Hyperscalers: the failed AI bubble (and why we publish failures)

We thought "AI-Capex Hyperscalers" was going to be one of the strongest bubbles in our taxonomy. The thesis is overwhelming: $MSFT, $GOOGL, $AMZN, $META, $ORCL are committing the bulk of the multi-hundred-billion-dollar AI infrastructure spend in 2026. They're the demand side of the AI buildout. Surely they trade as a bloc.

We measured. They don't.

This article is the methodological-honesty piece. It walks through why the most obvious "AI bubble" in retail intuition fails the empirical test — and why we publish that result on the platform instead of papering over it.

The setup: what the editorial group looks like

The five names by 2026 capex commitments:

$MSFT — ~$120B in projected 2026 capex, primarily Azure / OpenAI compute
$GOOGL — ~$185B, Google Cloud + TPU buildout
$AMZN — ~$200B, AWS infrastructure + Anthropic deals
$META — ~$130B, AI training infrastructure + Llama serving
$ORCL — ~$50B, OCI catching up

Combined: ~$685B of AI infrastructure spend in a single year. Real money, real demand signal, real economic theme. From a fundamentals lens, they share an exposure: every dollar of AI capex either flows through these companies or runs into them as a constraint.

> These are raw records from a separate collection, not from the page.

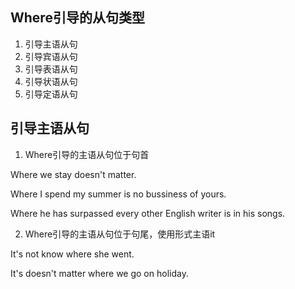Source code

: ## Where引导的从句类型

1. 引导主语从句
2. 引导宾语从句
3. 引导表语从句
4. 引导状语从句
5. 引导定语从句

## 引导主语从句

1. Where引导的主语从句位于句首

Where we stay doesn't matter.

Where I spend my summer is no bussiness of yours.

Where he has surpassed every other English writer is in his songs.

2. Where引导的主语从句位于句尾，使用形式主语it

It's not know where she went.

It's doesn't matter where we go on holiday.
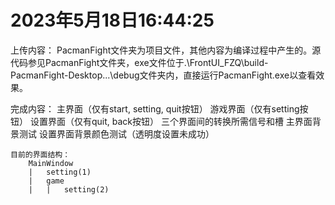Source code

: # 2023年5月18日16:44:25

上传内容：
    PacmanFight文件夹为项目文件，其他内容为编译过程中产生的。源代码参见PacmanFight文件夹，exe文件位于.\FrontUI_FZQ\build-PacmanFight-Desktop...\debug文件夹内，直接运行PacmanFight.exe以查看效果。

完成内容：
    主界面（仅有start, setting, quit按钮）
    游戏界面（仅有setting按钮）
    设置界面（仅有quit, back按钮）
    三个界面间的转换所需信号和槽
    主界面背景测试
    设置界面背景颜色测试（透明度设置未成功）
    
    目前的界面结构：
        MainWindow
        |   setting(1)
        |   game
        |   |   setting(2)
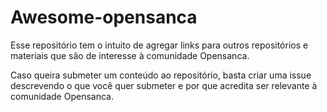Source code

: # Awesome-opensanca

Esse repositório tem o intuito de agregar links para outros repositórios e
materiais que são de interesse à comunidade Opensanca.

Caso queira submeter um conteúdo ao repositório, basta criar uma issue
descrevendo o que você quer submeter e por que acredita ser relevante à
comunidade Opensanca.
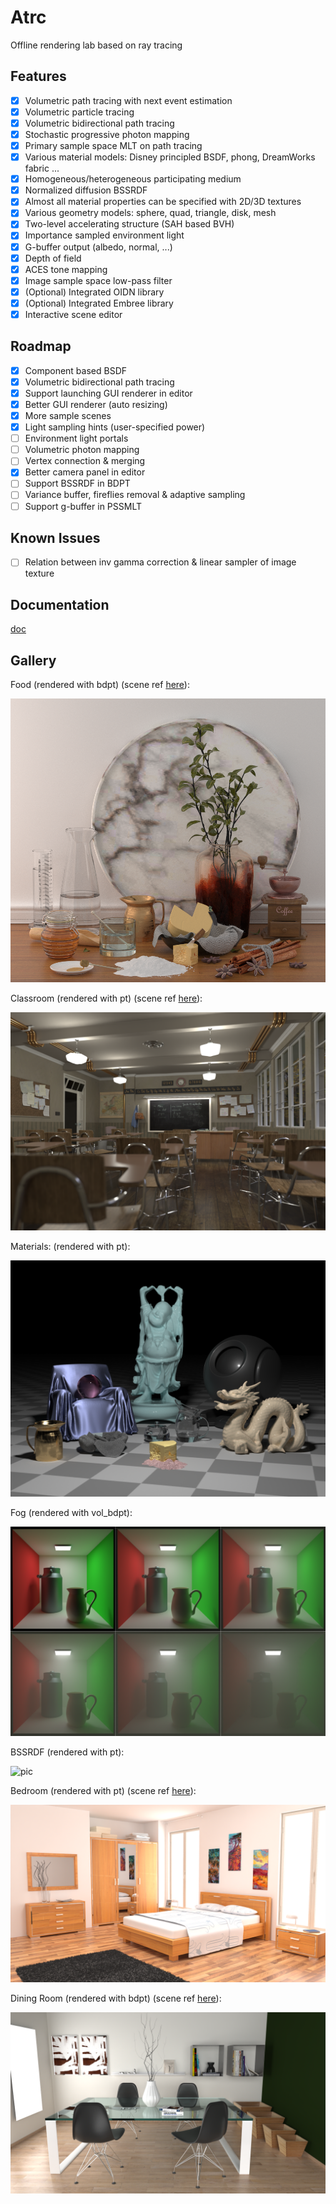 # Atrc

Offline rendering lab based on ray tracing

## Features

- [x] Volumetric path tracing with next event estimation
- [x] Volumetric particle tracing
- [x] Volumetric bidirectional path tracing
- [x] Stochastic progressive photon mapping
- [x] Primary sample space MLT on path tracing
- [x] Various material models: Disney principled BSDF, phong, DreamWorks fabric ...
- [x] Homogeneous/heterogeneous participating medium
- [x] Normalized diffusion BSSRDF
- [x] Almost all material properties can be specified with 2D/3D textures
- [x] Various geometry models: sphere, quad, triangle, disk, mesh
- [x] Two-level accelerating structure (SAH based BVH)
- [x] Importance sampled environment light
- [x] G-buffer output (albedo, normal, ...)
- [x] Depth of field
- [x] ACES tone mapping
- [x] Image sample space low-pass filter
- [x] (Optional) Integrated OIDN library
- [x] (Optional) Integrated Embree library
- [x] Interactive scene editor

## Roadmap

- [x] Component based BSDF
- [x] Volumetric bidirectional path tracing
- [x] Support launching GUI renderer in editor
- [x] Better GUI renderer (auto resizing)
- [x] More sample scenes
- [x] Light sampling hints (user-specified power)
- [ ] Environment light portals
- [ ] Volumetric photon mapping
- [ ] Vertex connection & merging
- [x] Better camera panel in editor
- [ ] Support BSSRDF in BDPT
- [ ] Variance buffer, fireflies removal & adaptive sampling
- [ ] Support g-buffer in PSSMLT

## Known Issues

- [ ] Relation between inv gamma correction & linear sampler of image texture

## Documentation

[doc](https://airguanz.github.io/atrc_doc/doc.html)

## Gallery

Food (rendered with bdpt) (scene ref [here](https://luxcorerender.org/download/)):

![0](./doc/gallery/food.png)

Classroom (rendered with pt) (scene ref [here](https://www.blender.org/download/demo-files/)):

![pic](./doc/gallery/classroom.png)

Materials: (rendered with pt):

![pic](./doc/gallery/materials.png)

Fog (rendered with vol_bdpt):

![pic](./doc/gallery/fog.png)

BSSRDF (rendered with pt):

![pic](./doc/gallery/dragon.png)

Bedroom (rendered with pt) (scene ref [here](https://benedikt-bitterli.me/resources/)):

![1](./doc/gallery/bedroom.png)

Dining Room (rendered with bdpt) (scene ref [here](https://www.blendswap.com/blends/view/86457)):

![2](./doc/gallery/dining.png)


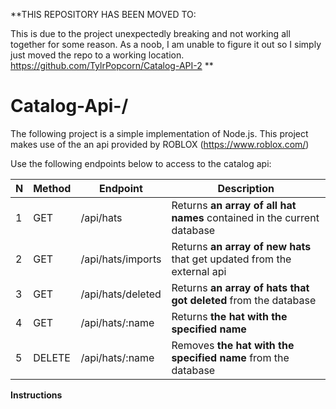 **THIS REPOSITORY HAS BEEN MOVED TO:

This is due to the project unexpectedly breaking and not working all together for some reason. As a noob, I am unable to figure it out so I simply just moved the repo to a working location.
https://github.com/TylrPopcorn/Catalog-API-2
**


# Catalog-Api-/

The following project is a simple implementation of Node.js. This project makes use of the an api provided by ROBLOX (https://www.roblox.com/) 

Use the following endpoints below to access to the catalog api:

| N   | Method | Endpoint          | Description                                                             |
| --- | ------ | ----------------- | ----------------------------------------------------------------------- |
| 1   | GET    | /api/hats         | Returns **an array of all hat names** contained in the current database |
| 2   | GET    | /api/hats/imports | Returns **an array of new hats** that get updated from the external api |
| 3   | GET    | /api/hats/deleted | Returns **an array of hats that got deleted** from the database         |
| 4   | GET    | /api/hats/:name   | Returns **the hat with the specified name**                             |
| 5   | DELETE | /api/hats/:name   | Removes **the hat with the specified name** from the database           |

**Instructions**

The first measurement — raw correlation looks compelling

Run a 252-day pairwise correlation matrix on the five names' raw daily returns. The numbers cluster around 0.55-0.70. Average pairwise correlation: ~0.65.

In retail-facing dashboards, this is where the analysis stops. "These stocks all correlate at 0.65 — strong bloc." The marketing slide for any thematic ETF uses this same number. The story sells itself.

If we stopped here, we'd publish a Hyperscalers bubble page declaring it validated, ship a daily basket-tracking widget, and charge for a bubble-correlation alert. This is what most thematic dashboards do.

We don't stop here.

The residualization step — and the collapse

Residualization, in 90 seconds: every stock's daily return decomposes into "what the market did" + "what was specific to this stock." Raw correlation conflates the two. Residualized correlation (correlation between the residuals after regressing each stock on $SPY) measures only the idiosyncratic component — the part that says "these stocks are responding to something specific the market isn't."

For Hyperscalers, the residualized correlation is approximately 0.05.

Effectively zero.

The 0.65 raw correlation was driven entirely by these stocks being mega-caps with similar betas. When the S&P moves, they move together because they're all in the S&P, not because they're responding to AI capex news. Strip the market exposure out and there is essentially no idiosyncratic co-movement among the five.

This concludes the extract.